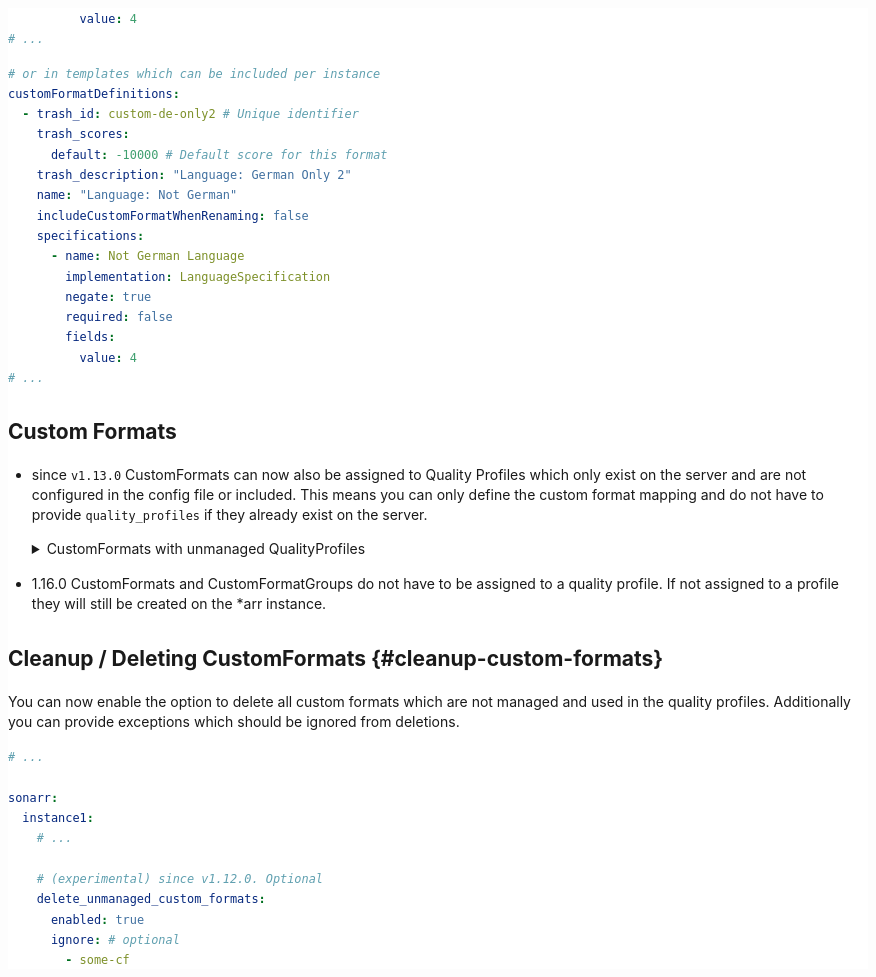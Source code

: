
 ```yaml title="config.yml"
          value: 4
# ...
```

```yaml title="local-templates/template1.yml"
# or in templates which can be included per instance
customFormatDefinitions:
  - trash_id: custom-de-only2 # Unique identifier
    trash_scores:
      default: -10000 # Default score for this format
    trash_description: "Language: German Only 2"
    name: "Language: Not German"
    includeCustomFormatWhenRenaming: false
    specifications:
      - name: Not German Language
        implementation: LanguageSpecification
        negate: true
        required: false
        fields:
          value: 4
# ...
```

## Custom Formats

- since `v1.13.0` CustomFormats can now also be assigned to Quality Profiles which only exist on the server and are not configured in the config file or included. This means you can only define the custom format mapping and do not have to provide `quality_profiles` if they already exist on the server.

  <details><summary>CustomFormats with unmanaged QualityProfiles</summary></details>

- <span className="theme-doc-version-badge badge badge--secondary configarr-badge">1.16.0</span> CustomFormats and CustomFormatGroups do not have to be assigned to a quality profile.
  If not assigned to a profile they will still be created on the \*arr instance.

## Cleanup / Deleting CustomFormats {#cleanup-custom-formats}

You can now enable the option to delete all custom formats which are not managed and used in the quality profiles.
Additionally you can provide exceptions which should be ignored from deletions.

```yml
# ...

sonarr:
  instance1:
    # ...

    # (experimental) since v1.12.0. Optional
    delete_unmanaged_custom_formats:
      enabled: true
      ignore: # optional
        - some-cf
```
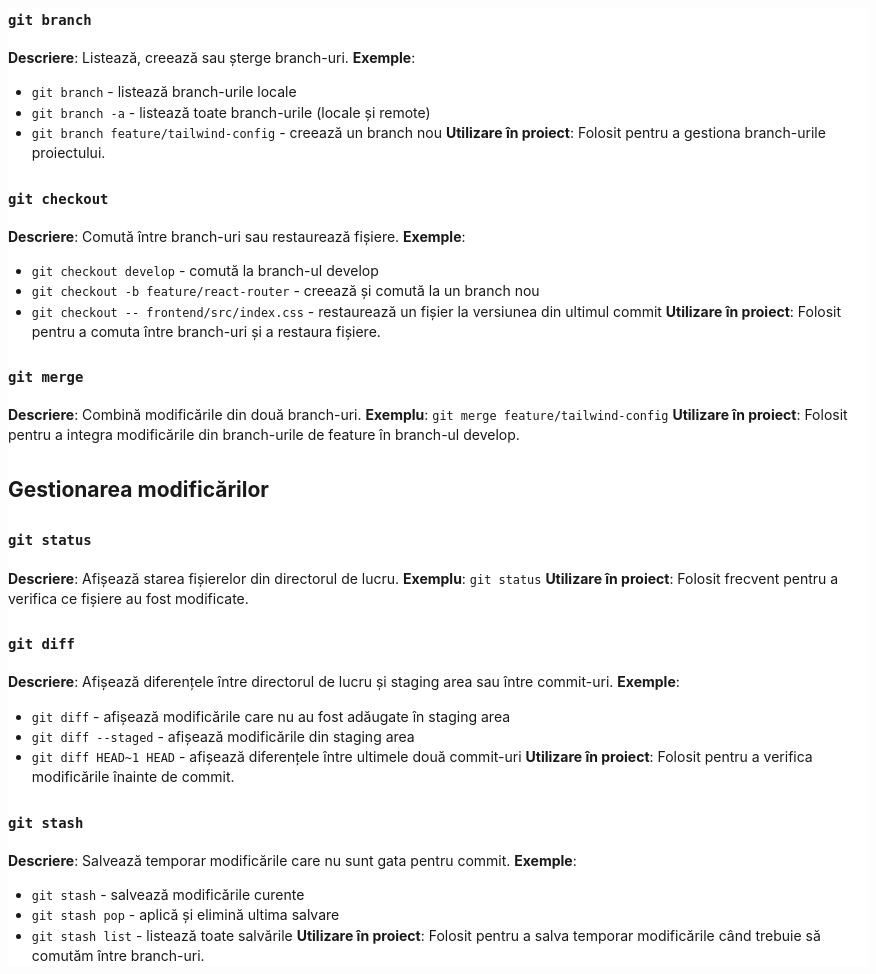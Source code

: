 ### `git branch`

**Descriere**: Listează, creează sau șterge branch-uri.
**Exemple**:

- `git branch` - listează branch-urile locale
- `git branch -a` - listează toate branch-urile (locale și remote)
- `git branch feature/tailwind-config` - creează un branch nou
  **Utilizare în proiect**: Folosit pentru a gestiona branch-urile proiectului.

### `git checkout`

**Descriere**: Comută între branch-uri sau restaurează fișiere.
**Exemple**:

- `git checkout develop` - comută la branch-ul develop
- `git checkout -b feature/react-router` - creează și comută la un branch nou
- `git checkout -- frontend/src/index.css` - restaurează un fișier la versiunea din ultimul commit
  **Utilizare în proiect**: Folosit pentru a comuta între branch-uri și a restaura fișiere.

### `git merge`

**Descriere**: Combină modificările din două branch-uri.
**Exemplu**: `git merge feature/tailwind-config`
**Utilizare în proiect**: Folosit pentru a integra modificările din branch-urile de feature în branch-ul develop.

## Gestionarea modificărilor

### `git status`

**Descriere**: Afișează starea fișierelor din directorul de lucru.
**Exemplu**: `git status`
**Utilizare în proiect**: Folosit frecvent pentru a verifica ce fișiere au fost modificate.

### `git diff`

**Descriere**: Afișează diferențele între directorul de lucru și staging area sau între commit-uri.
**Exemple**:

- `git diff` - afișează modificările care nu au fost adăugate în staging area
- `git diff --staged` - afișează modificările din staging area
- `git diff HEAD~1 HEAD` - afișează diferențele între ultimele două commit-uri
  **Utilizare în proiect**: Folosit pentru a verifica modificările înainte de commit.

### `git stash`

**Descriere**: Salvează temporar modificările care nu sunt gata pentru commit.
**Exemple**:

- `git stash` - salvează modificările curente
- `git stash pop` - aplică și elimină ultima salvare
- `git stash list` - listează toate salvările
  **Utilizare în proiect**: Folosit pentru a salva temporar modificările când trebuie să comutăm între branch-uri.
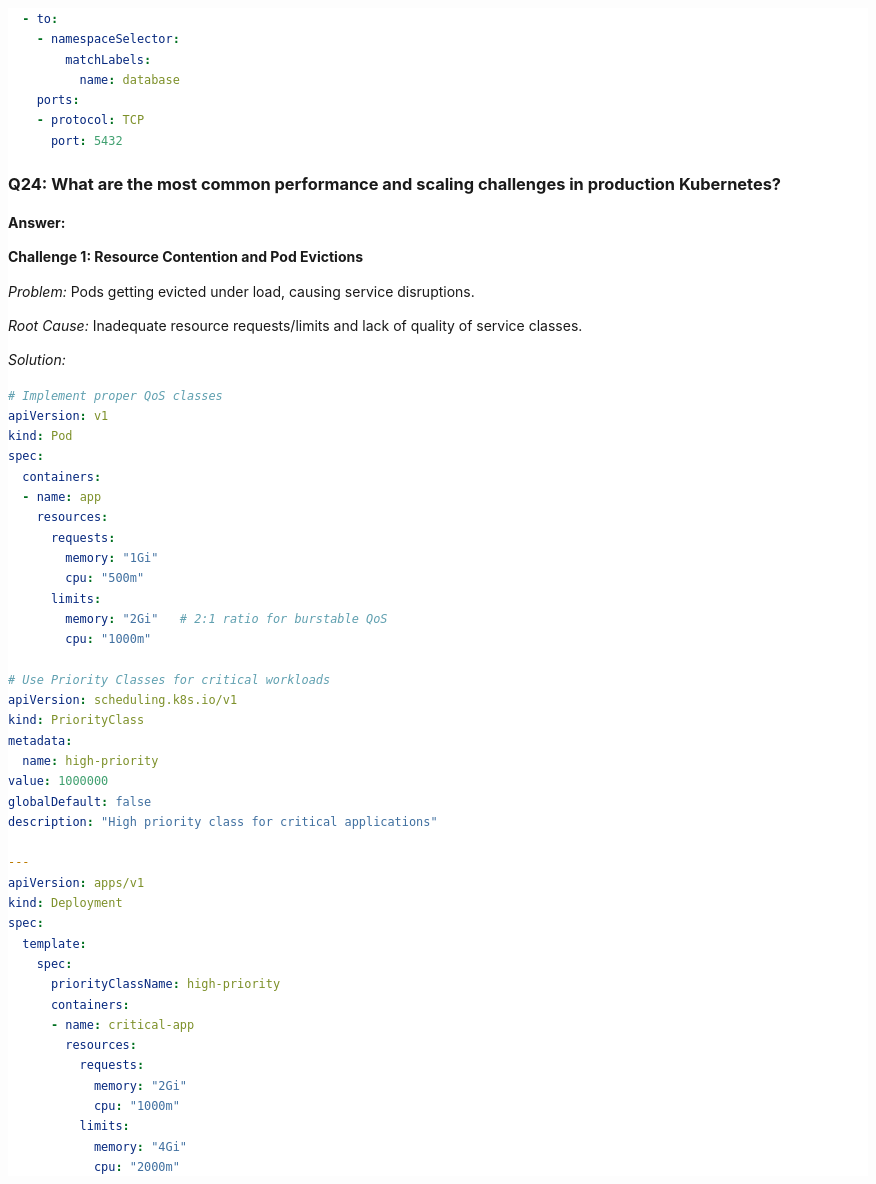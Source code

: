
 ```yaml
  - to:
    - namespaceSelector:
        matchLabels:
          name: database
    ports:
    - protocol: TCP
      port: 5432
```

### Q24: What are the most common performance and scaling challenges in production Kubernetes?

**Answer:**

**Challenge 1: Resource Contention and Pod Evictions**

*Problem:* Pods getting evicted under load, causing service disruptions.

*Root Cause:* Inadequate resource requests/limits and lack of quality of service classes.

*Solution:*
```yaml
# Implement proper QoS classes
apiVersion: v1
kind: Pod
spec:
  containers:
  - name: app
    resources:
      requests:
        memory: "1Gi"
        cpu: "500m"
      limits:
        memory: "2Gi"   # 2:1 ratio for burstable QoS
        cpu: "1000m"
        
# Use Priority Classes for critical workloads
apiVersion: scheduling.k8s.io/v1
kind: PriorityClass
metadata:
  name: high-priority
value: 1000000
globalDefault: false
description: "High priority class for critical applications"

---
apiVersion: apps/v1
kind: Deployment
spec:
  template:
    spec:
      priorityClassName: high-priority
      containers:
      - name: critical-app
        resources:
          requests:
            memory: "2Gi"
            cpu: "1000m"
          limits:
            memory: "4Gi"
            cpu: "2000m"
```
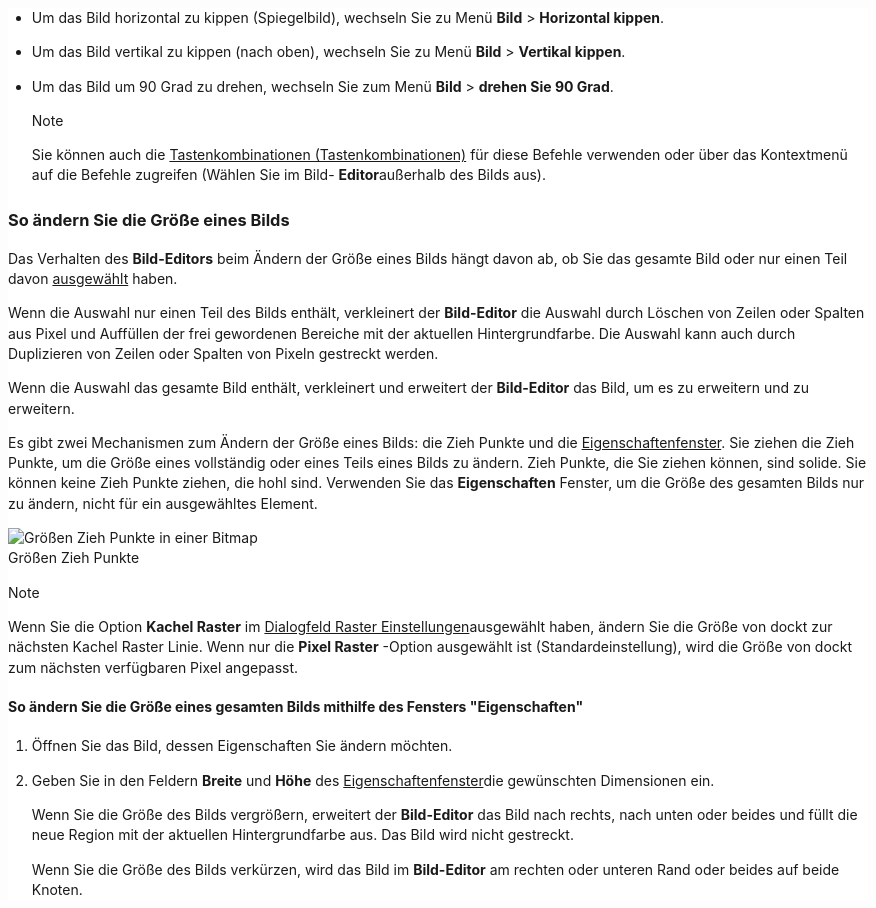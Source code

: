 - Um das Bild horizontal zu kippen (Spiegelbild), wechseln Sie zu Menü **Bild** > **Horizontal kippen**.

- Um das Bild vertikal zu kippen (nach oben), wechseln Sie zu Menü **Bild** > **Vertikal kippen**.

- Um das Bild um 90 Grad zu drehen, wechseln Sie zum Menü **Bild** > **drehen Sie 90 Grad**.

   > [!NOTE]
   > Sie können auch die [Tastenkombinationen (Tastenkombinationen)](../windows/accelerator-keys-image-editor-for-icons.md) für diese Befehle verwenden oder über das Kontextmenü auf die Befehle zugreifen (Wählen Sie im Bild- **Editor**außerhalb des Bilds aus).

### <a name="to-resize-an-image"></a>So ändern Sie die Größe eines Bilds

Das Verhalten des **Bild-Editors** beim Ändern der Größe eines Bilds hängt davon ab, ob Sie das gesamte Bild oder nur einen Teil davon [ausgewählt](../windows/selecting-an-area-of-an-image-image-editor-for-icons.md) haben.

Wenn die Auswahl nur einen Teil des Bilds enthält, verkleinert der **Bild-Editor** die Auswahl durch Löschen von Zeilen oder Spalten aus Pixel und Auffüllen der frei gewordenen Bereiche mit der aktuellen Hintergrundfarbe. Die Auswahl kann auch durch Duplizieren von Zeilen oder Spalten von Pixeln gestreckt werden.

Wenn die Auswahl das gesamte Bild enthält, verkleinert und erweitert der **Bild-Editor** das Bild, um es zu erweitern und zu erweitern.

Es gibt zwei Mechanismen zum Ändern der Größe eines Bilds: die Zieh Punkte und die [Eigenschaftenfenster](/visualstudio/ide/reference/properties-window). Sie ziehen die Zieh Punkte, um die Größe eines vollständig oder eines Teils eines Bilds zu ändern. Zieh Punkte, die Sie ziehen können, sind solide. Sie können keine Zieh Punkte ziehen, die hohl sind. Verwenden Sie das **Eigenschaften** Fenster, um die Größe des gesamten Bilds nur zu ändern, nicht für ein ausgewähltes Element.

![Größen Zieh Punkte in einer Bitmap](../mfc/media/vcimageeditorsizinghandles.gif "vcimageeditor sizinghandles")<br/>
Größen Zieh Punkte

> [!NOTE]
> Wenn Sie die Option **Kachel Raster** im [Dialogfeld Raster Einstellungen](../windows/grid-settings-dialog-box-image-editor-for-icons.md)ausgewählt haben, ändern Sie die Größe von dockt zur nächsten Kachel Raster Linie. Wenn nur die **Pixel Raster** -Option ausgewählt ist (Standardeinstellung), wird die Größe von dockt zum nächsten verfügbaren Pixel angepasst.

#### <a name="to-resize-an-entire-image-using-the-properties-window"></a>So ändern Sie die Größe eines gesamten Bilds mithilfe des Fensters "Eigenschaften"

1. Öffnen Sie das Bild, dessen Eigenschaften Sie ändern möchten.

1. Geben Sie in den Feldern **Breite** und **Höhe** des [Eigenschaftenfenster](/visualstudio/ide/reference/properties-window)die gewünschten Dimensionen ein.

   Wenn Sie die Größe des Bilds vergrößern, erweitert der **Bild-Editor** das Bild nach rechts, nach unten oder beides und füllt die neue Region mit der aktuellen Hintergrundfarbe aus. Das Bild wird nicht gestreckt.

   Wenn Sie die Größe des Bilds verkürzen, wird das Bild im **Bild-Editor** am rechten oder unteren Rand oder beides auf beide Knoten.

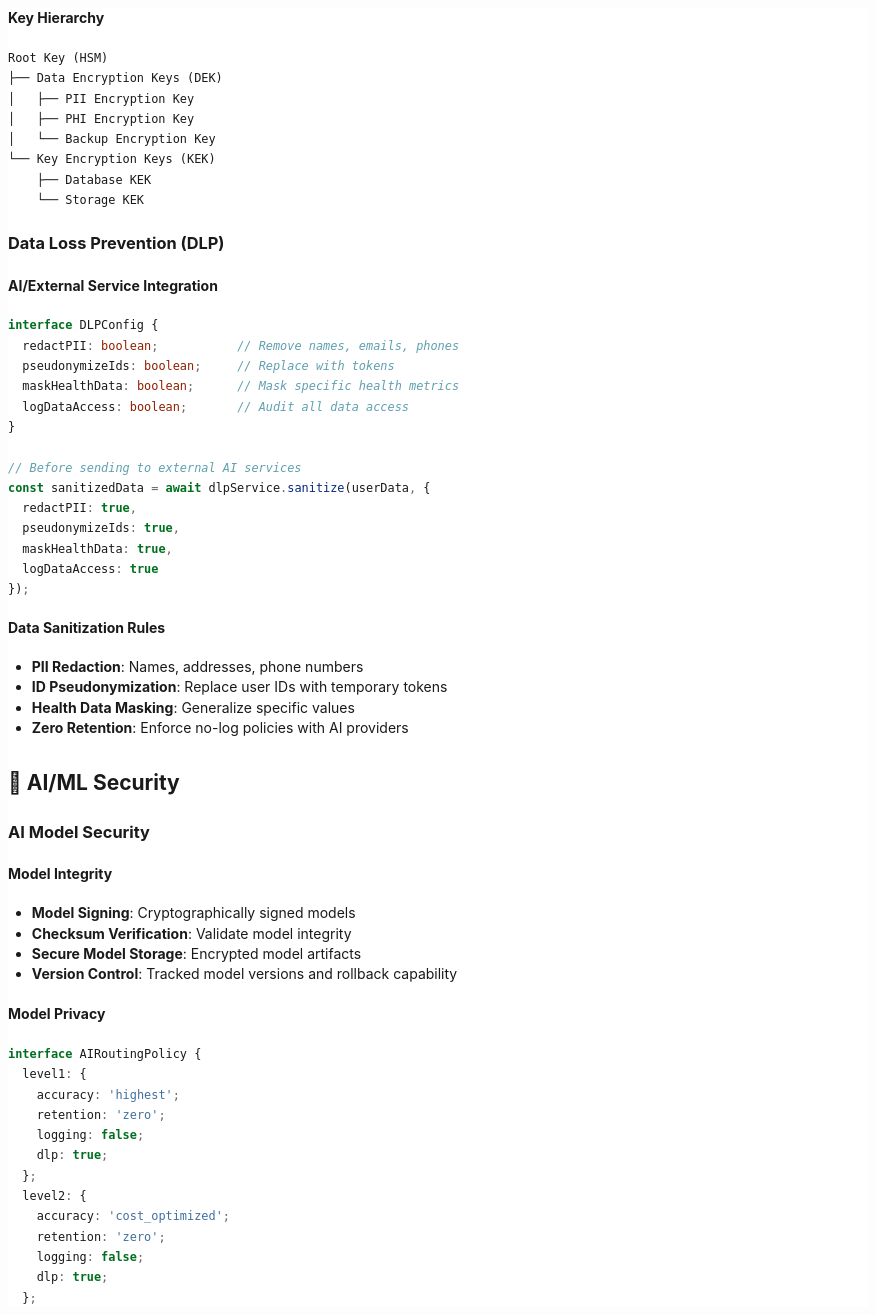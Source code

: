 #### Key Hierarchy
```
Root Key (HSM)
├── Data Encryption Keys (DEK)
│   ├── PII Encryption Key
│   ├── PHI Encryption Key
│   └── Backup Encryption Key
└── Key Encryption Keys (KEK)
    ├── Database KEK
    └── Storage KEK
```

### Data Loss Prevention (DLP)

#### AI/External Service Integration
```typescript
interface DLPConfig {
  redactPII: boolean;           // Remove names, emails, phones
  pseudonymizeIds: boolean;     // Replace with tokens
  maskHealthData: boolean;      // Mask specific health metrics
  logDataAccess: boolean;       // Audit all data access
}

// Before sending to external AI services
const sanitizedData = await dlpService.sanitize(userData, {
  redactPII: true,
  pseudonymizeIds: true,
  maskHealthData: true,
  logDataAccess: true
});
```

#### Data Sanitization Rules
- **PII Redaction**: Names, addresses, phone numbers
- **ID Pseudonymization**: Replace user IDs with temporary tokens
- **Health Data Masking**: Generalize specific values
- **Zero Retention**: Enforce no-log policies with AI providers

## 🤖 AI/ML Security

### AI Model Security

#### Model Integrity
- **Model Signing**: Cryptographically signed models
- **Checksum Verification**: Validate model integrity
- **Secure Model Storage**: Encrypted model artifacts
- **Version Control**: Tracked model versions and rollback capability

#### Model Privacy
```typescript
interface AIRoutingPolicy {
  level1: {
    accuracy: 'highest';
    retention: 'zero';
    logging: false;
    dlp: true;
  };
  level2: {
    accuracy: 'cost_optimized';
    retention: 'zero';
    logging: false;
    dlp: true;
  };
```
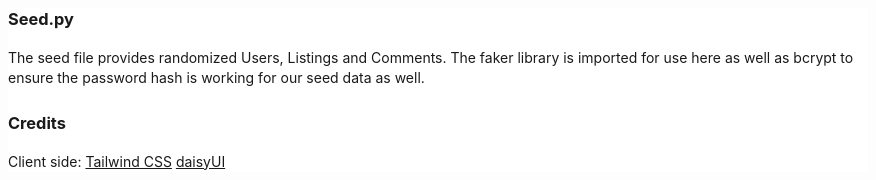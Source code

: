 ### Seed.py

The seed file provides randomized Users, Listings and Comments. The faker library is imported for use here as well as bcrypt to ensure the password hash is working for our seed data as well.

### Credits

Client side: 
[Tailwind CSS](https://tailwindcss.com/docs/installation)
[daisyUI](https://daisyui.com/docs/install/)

┄┄┄┄┄┄┄┄┄┄

__ABOUT THIS TASK__.
The lines holding the string "fost" in the listing above are what you should copy out.

__TASK ANSWER__.
**Utilizare în proiect**: Folosit frecvent pentru a verifica ce fișiere au fost modificate.
- `git diff` - afișează modificările care nu au fost adăugate în staging area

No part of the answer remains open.